### [WHAT YOU NEED TO DO]
Below are entries; print them exactly from the first line through the one containing "慢查询的案例就分析到这儿，以".

-=-=-=-=-

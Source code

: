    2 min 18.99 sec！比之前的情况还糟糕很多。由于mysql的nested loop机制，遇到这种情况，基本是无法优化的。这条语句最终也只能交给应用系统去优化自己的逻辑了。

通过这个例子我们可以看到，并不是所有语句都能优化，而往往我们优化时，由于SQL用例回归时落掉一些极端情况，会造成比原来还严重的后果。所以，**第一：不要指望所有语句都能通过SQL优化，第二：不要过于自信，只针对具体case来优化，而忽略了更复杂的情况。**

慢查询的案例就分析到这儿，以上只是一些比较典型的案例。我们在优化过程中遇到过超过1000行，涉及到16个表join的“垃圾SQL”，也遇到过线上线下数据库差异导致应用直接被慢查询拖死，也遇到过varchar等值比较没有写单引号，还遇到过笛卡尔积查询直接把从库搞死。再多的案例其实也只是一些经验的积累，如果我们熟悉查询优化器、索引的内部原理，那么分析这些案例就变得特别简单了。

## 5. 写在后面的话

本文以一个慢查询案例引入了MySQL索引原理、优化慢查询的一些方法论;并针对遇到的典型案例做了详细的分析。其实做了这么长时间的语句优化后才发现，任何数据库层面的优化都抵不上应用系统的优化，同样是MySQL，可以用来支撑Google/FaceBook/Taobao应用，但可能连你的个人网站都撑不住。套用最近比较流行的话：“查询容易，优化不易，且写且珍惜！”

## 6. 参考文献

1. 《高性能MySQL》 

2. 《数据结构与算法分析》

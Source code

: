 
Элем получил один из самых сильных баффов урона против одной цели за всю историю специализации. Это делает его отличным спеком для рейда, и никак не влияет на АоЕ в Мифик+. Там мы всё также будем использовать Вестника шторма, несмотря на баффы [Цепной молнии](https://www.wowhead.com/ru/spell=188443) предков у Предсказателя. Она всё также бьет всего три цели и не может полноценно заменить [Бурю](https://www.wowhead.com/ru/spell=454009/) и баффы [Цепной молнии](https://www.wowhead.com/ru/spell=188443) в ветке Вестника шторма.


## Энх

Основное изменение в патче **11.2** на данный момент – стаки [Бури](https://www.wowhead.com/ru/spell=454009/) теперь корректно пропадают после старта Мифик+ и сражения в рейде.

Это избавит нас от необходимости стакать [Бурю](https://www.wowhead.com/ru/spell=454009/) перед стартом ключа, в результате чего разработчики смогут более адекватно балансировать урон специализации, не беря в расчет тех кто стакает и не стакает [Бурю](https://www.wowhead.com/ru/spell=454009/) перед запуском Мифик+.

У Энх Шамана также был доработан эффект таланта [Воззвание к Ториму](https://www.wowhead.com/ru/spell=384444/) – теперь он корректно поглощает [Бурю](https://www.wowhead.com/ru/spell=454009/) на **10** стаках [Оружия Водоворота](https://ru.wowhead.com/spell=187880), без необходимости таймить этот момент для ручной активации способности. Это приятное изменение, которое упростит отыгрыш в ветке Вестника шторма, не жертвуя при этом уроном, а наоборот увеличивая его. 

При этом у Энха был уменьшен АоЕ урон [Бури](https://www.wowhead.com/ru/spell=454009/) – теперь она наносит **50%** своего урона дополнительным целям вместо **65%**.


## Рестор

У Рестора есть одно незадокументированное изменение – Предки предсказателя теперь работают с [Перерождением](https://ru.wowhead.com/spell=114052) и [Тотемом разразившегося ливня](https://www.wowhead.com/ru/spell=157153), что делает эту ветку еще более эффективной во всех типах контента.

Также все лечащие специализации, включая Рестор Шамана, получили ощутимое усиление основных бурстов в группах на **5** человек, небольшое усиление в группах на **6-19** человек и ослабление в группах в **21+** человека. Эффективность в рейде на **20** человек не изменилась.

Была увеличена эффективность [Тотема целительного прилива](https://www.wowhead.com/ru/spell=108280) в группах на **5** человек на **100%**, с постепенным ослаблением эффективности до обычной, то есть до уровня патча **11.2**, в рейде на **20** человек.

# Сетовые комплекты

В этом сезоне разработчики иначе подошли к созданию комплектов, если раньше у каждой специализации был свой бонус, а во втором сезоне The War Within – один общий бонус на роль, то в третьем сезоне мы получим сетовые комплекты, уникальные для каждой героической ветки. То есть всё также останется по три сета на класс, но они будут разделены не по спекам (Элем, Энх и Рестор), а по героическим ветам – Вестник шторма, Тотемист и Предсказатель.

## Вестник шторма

-=-=-=-=-

### [RESPONSE BELOW]
Source code

:    2 min 18.99 sec！比之前的情况还糟糕很多。由于mysql的nested loop机制，遇到这种情况，基本是无法优化的。这条语句最终也只能交给应用系统去优化自己的逻辑了。

通过这个例子我们可以看到，并不是所有语句都能优化，而往往我们优化时，由于SQL用例回归时落掉一些极端情况，会造成比原来还严重的后果。所以，**第一：不要指望所有语句都能通过SQL优化，第二：不要过于自信，只针对具体case来优化，而忽略了更复杂的情况。**

慢查询的案例就分析到这儿，以上只是一些比较典型的案例。我们在优化过程中遇到过超过1000行，涉及到16个表join的“垃圾SQL”，也遇到过线上线下数据库差异导致应用直接被慢查询拖死，也遇到过varchar等值比较没有写单引号，还遇到过笛卡尔积查询直接把从库搞死。再多的案例其实也只是一些经验的积累，如果我们熟悉查询优化器、索引的内部原理，那么分析这些案例就变得特别简单了。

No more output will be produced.